◆ What the exercise asks
The answer should be each line from the entries below that has the word "documentclass" in it.

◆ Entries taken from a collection
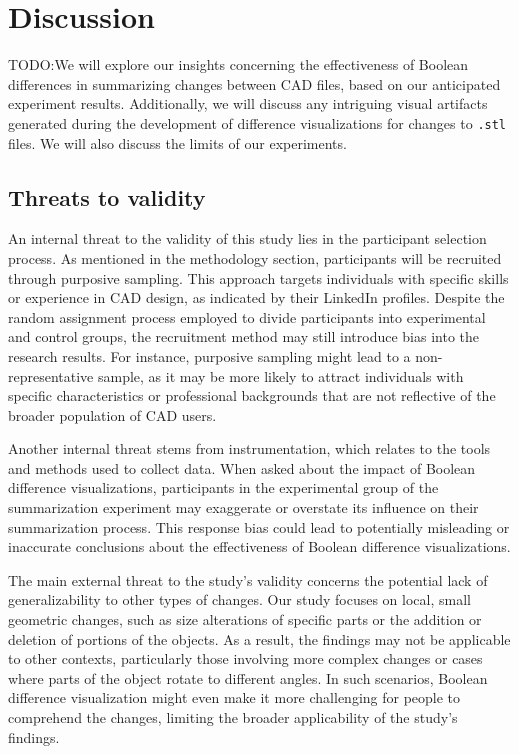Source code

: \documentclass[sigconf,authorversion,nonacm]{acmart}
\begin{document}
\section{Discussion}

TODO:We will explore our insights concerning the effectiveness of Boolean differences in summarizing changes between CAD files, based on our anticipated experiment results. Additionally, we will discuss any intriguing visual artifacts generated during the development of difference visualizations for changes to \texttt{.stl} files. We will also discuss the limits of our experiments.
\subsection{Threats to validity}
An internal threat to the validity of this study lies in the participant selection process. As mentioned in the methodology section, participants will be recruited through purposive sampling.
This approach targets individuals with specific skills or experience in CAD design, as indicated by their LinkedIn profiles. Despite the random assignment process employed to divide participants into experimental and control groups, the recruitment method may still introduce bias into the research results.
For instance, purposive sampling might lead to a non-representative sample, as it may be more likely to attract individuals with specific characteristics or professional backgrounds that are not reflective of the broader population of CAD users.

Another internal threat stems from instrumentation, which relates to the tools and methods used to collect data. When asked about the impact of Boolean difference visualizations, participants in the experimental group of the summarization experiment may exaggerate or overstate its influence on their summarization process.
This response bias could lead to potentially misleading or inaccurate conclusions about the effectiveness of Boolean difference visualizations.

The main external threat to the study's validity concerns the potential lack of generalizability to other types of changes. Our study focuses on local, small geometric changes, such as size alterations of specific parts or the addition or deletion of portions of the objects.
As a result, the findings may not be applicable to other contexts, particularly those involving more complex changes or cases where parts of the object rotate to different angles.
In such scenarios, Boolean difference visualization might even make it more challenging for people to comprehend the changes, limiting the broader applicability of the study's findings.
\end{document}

==

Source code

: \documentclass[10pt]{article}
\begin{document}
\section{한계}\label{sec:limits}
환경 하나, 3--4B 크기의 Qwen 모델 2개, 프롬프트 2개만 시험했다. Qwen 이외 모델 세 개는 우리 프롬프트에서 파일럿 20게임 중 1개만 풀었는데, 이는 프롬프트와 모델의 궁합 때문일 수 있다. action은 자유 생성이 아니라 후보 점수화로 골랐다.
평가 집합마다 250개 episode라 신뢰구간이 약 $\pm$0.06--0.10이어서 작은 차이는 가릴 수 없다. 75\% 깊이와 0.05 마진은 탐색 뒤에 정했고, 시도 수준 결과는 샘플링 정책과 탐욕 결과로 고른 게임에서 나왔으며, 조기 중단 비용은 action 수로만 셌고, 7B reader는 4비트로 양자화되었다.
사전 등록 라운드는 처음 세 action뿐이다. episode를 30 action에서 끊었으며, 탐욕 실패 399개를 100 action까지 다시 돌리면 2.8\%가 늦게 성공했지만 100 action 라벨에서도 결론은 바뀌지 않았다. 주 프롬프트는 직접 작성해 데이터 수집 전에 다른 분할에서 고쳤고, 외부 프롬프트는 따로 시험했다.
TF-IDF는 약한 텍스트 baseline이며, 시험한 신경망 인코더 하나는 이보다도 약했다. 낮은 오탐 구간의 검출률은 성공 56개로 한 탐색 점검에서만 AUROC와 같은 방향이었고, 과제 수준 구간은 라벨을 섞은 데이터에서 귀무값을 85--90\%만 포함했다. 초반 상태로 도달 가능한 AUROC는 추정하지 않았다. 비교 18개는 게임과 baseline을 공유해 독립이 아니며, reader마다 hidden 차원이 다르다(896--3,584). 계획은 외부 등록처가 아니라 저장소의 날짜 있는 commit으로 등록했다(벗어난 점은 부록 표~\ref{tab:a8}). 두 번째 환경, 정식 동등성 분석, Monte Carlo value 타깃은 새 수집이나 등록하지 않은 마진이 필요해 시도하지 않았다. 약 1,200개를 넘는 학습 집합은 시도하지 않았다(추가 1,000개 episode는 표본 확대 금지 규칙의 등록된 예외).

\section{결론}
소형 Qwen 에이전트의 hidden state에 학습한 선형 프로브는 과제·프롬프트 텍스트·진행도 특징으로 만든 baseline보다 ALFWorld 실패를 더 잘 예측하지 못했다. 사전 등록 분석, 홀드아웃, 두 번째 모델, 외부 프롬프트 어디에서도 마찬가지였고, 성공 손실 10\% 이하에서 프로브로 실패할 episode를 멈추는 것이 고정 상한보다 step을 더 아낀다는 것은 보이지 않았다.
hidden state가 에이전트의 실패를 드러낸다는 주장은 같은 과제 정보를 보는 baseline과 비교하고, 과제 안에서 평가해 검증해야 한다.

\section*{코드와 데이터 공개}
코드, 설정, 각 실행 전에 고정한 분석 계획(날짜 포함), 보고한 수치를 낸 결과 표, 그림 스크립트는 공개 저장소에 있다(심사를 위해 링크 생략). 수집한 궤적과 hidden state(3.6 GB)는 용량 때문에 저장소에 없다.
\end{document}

◆ Answer
: \documentclass[sigconf,authorversion,nonacm]{acmart}
: \documentclass[10pt]{article}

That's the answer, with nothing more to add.